WORK REQUEST
Reproduce word for word every line of the entries below, from the line containing "<td>CAGR</td>" through the final line, and nothing else.

DATA SHOWN
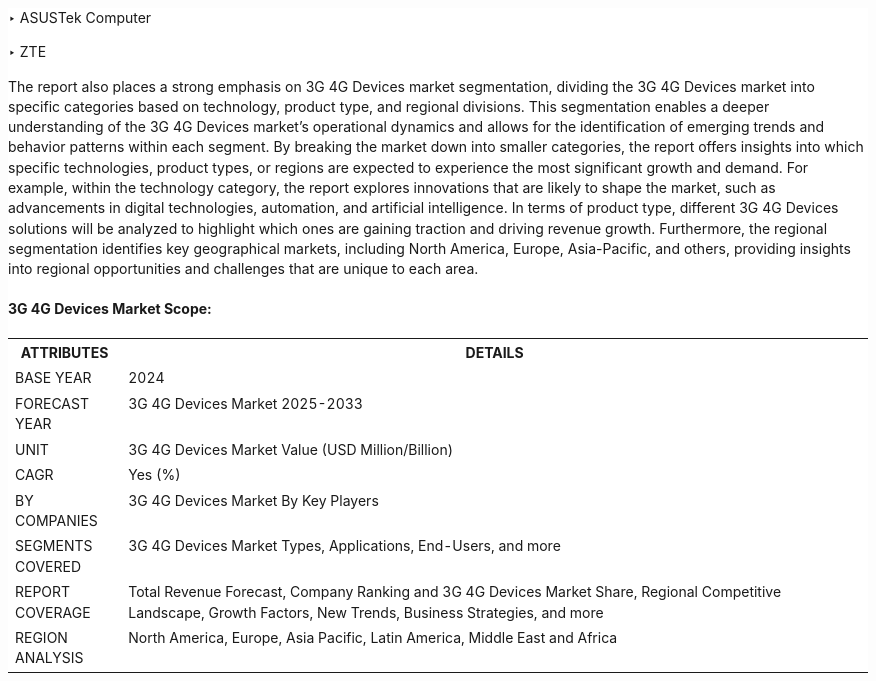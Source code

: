 ‣ ASUSTek Computer

‣ ZTE

The report also places a strong emphasis on 3G 4G Devices market segmentation, dividing the 3G 4G Devices market into specific categories based on technology, product type, and regional divisions. This segmentation enables a deeper understanding of the 3G 4G Devices market’s operational dynamics and allows for the identification of emerging trends and behavior patterns within each segment. By breaking the market down into smaller categories, the report offers insights into which specific technologies, product types, or regions are expected to experience the most significant growth and demand. For example, within the technology category, the report explores innovations that are likely to shape the market, such as advancements in digital technologies, automation, and artificial intelligence. In terms of product type, different 3G 4G Devices solutions will be analyzed to highlight which ones are gaining traction and driving revenue growth. Furthermore, the regional segmentation identifies key geographical markets, including North America, Europe, Asia-Pacific, and others, providing insights into regional opportunities and challenges that are unique to each area.

<h4>3G 4G Devices Market Scope:</h4>
<table>
<tr>
<th>ATTRIBUTES</th>
<th>DETAILS</th>
</tr>
<tr>
<td>BASE YEAR</td>
<td>2024</td>
</tr>
<tr>
<td>FORECAST YEAR</td>
<td>3G 4G Devices Market 2025-2033</td>
</tr>
<tr>
<td>UNIT</td>
<td>3G 4G Devices Market Value (USD Million/Billion)</td>
<tr>
<td>CAGR</td>
<td>Yes (%)</td>
</tr>
</tr>
<tr>
<td>BY COMPANIES</td>
<td>3G 4G Devices Market By Key Players</td>
</tr>
<tr>
<td>SEGMENTS COVERED</td>
<td>3G 4G Devices Market Types, Applications, End-Users, and more</td>
</tr>
<tr>
<td>REPORT COVERAGE</td>
<td>Total Revenue Forecast, Company Ranking and 3G 4G Devices Market Share, Regional Competitive Landscape, Growth Factors, New Trends, Business Strategies, and more</td>
</tr>
<tr>
<td>REGION ANALYSIS</td>
<td>North America, Europe, Asia Pacific, Latin America, Middle East and Africa</td>
</tr>
</table>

SOLUTION
<td>CAGR</td>
<td>Yes (%)</td>
</tr>
</tr>
<tr>
<td>BY COMPANIES</td>
<td>3G 4G Devices Market By Key Players</td>
</tr>
<tr>
<td>SEGMENTS COVERED</td>
<td>3G 4G Devices Market Types, Applications, End-Users, and more</td>
</tr>
<tr>
<td>REPORT COVERAGE</td>
<td>Total Revenue Forecast, Company Ranking and 3G 4G Devices Market Share, Regional Competitive Landscape, Growth Factors, New Trends, Business Strategies, and more</td>
</tr>
<tr>
<td>REGION ANALYSIS</td>
<td>North America, Europe, Asia Pacific, Latin America, Middle East and Africa</td>
</tr>
</table>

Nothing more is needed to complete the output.